Tüm olumsuzluklarına rağmen, doğa güzelliği bakımından da, gerçekten inanılmaz görüntüler sunar insanın bakışlarına bu dağ. Dik yamaçları kaplayan sık çam ormanlarının nefis manzarası, temiz havası, soğuk ve tatlı suları ve leziz yemekleri ile, gelip geçen yolcuların hatıralarına, unutamayacakları enstantaneler kaydeder.
Bu tehlikeli yol güzergahının en ilginç yanı, şüphesiz ki, yol kenarlarına sıra sıra dizilmiş olan et lokantalarıdır. Yolu bu coğrafyaya düşen herkes, muhakkak bu güzel ve doğaya uyum sağlamış lokantaların birinde eğleşmiş, nefis kuzu etinden pişirilen pirzolaların tadına bakmış, hemen yan taraftaki çeşmenin kurnasından doldurulan ve ahşap testi ile sunulan soğuk suyu yudumlamıştır.
Trafik akışının, nerede ise sıfır seviyesine indiği bu enteresan zaman diliminde, restaurant önüne attıkları sandalyelerde pineklemekle meşgul olan çalışanlar, oflaya-puflaya dağı tırmanmaya çalışan yorgun aracı, yokuşun ilk başladığı noktadan itibaren ilgi ile takip etmekteydiler. Seyrek de olsa, deprem bölgesine doğru hızlıca akıp giden yardım araçlarına dışında, ilgilerini çekebilecek hiç bir hareket vuku bulmamaktaydı zira. Alışagelmedikleri bir sakinlik ve sessizlik hüküm sürmekteydi dağda. Bu sevimsiz sessizliği, yol kenarlarına kurulan kocaman çeşmelerin taşma borularından dökülen suyun sesi bozmaktaydı sadece.

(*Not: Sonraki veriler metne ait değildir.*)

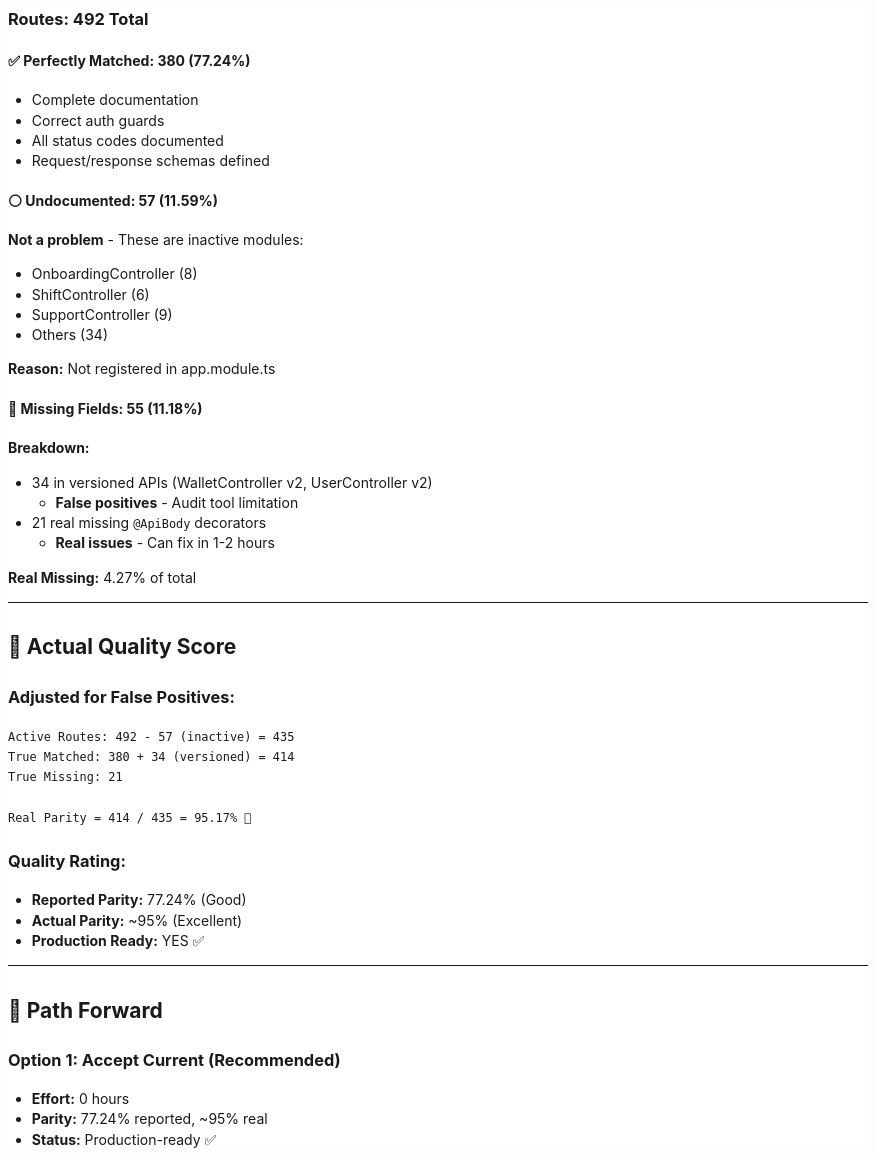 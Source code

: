 ### Routes: 492 Total

#### ✅ Perfectly Matched: 380 (77.24%)
- Complete documentation
- Correct auth guards
- All status codes documented
- Request/response schemas defined

#### ⚪ Undocumented: 57 (11.59%)
**Not a problem** - These are inactive modules:
- OnboardingController (8)
- ShiftController (6)
- SupportController (9)
- Others (34)

**Reason:** Not registered in app.module.ts

#### 📝 Missing Fields: 55 (11.18%)
**Breakdown:**
- 34 in versioned APIs (WalletController v2, UserController v2)
  - **False positives** - Audit tool limitation
- 21 real missing `@ApiBody` decorators
  - **Real issues** - Can fix in 1-2 hours

**Real Missing:** 4.27% of total

---

## 🎯 Actual Quality Score

### Adjusted for False Positives:
```
Active Routes: 492 - 57 (inactive) = 435
True Matched: 380 + 34 (versioned) = 414
True Missing: 21

Real Parity = 414 / 435 = 95.17% 🎉
```

### Quality Rating:
- **Reported Parity:** 77.24% (Good)
- **Actual Parity:** ~95% (Excellent)
- **Production Ready:** YES ✅

---

## 🚀 Path Forward

### Option 1: Accept Current (Recommended)
- **Effort:** 0 hours
- **Parity:** 77.24% reported, ~95% real
- **Status:** Production-ready ✅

Bir de, televizyonlardan, radyolardan izledikleri deprem görüntülerine ses veren spikerlerin hüzünlü sunumları...
Bu uzun ve yorucu tırmanışın yarısına geldiklerinde, ekonomik ömrünü çoktan tamamlanmış yorgun otomobil,artık intikaların da tükendiğini haykırırcasına, kesik kesik öksürmeye ve yakın zaman aralıkları ile teklemeye başladı. Aheste aheste de olsa, bin bir çile çekerek de olsa, tüm gayreti ile bir kez daha eteklerinden yukarılara tırmanma, doruk noktasına ulaşarak bir kez daha bu yüce dağı fethetme mücadelesinin, o an itibari ile nihayetlendiğini ve acı bir mağlubiyetin finali olarak kader çizgisine yazıldığını anlatıyordu bir küçük lokantanın önüne mecburen park edilirken sanki açık yeşil otomobil.

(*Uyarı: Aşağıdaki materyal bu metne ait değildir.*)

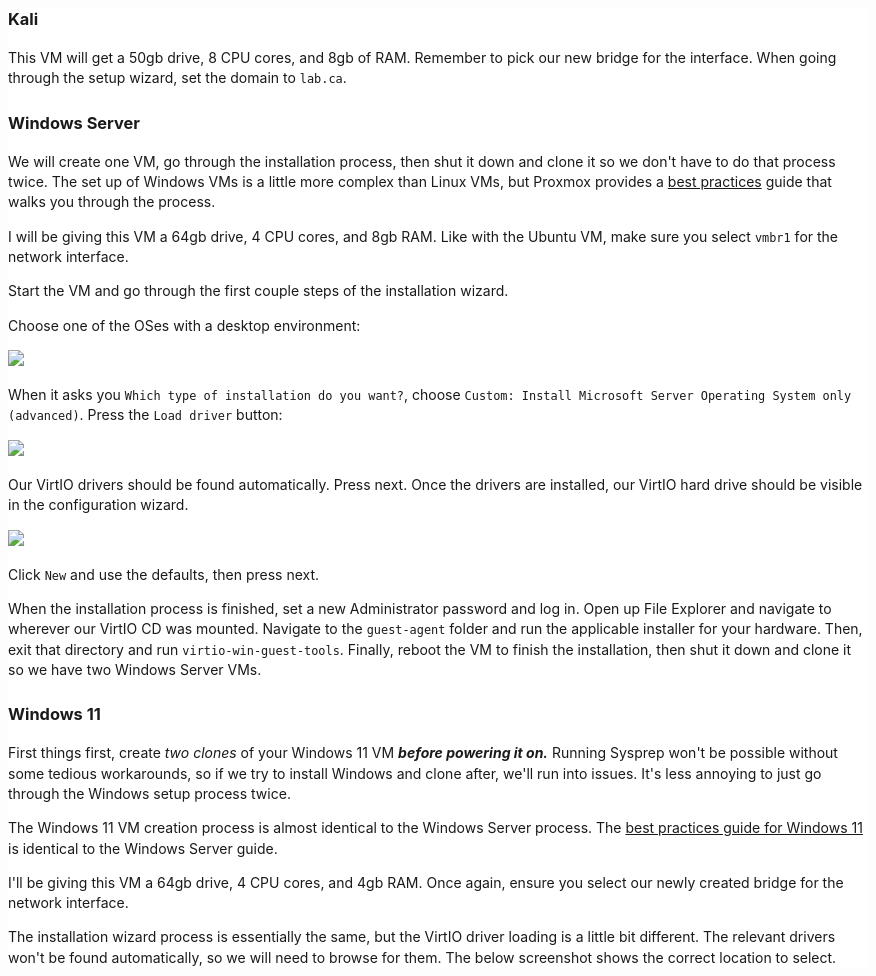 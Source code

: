 ### Kali

This VM will get a 50gb drive, 8 CPU cores, and 8gb of RAM. Remember to pick our new bridge for the interface. When going through the setup wizard, set the domain to `lab.ca`.

### Windows Server

We will create one VM, go through the installation process, then shut it down and clone it so we don't have to do that process twice. The set up of Windows VMs is a little more complex than Linux VMs, but Proxmox provides a [best practices](https://pve.proxmox.com/wiki/Windows_2022_guest_best_practices) guide that walks you through the process. 

I will be giving this VM a 64gb drive, 4 CPU cores, and 8gb RAM. Like with the Ubuntu VM, make sure you select `vmbr1` for the network interface.

Start the VM and go through the first couple steps of the installation wizard. 

Choose one of the OSes with a desktop environment:

![](/images/SecLab_windesktop.png)

When it asks you `Which type of installation do you want?`, choose `Custom: Install Microsoft Server Operating System only (advanced)`. Press the `Load driver` button:

![](/images/SecLab_windriver.png)

Our VirtIO drivers should be found automatically. Press next. Once the drivers are installed, our VirtIO hard drive should be visible in the configuration wizard.

![](/images/SecLab_windriver2.png)

Click `New` and use the defaults, then press next. 

When the installation process is finished, set a new Administrator password and log in. Open up File Explorer and navigate to wherever our VirtIO CD was mounted. Navigate to the `guest-agent` folder and run the applicable installer for your hardware. Then, exit that directory and  run `virtio-win-guest-tools`. Finally, reboot the VM to finish the installation, then shut it down and clone it so we have two Windows Server VMs. 

### Windows 11

First things first, create *two clones* of your Windows 11 VM ***before powering it on.*** Running Sysprep won't be possible without some tedious workarounds, so if we try to install Windows and clone after, we'll run into issues. It's less annoying to just go through the Windows setup process twice. 

The Windows 11 VM creation process is almost identical to the Windows Server process. The [best practices guide for Windows 11](https://pve.proxmox.com/wiki/Windows_11_guest_best_practices) is identical to the Windows Server guide. 

I'll be giving this VM a 64gb drive, 4 CPU cores, and 4gb RAM. Once again, ensure you select our newly created bridge for the network interface.

The installation wizard process is essentially the same, but the VirtIO driver loading is a little bit different. The relevant drivers won't be found automatically, so we will need to browse for them. The below screenshot shows the correct location to select.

Gök mavisi gözleri, güneş yanığı teni ve yılların yorgunluğunu resmeden kırışıklıklarla dolu yüzü ile, tam bir mücadele insanı portresi veren sürücü, bir süre sakin sakin direksiyon başında oturdu; sonra da gün görmemiş, okkalı bir küfür savurarak araçtan dışarıya çıktı. Yaka cebinden çıkardığı Maltepe paketindeki son sigarasını, kınından kılıcını çeken bir Yeniçeri edasıyla sıyırdı; yılbaşında çalıştığı şirketin hediye olarak verdiği Zippo çakmakla tutuşturdu; derin bir nefes çekerek, Bolu Dağının eteklerine, uzaklardan ufak tefek evleri ile gözükmekte olan Kaynarca’ya doğru üfledi.
Zaman, usuldan usula akşama doğru yol almaya başlamıştı artık. Güneşin, Düzce ufuklarıyla öpüşmesine çok da uzun bir süre kalmamıştı. Varacakları menzil uzun, kullanacakları vakit kısıtlıydı.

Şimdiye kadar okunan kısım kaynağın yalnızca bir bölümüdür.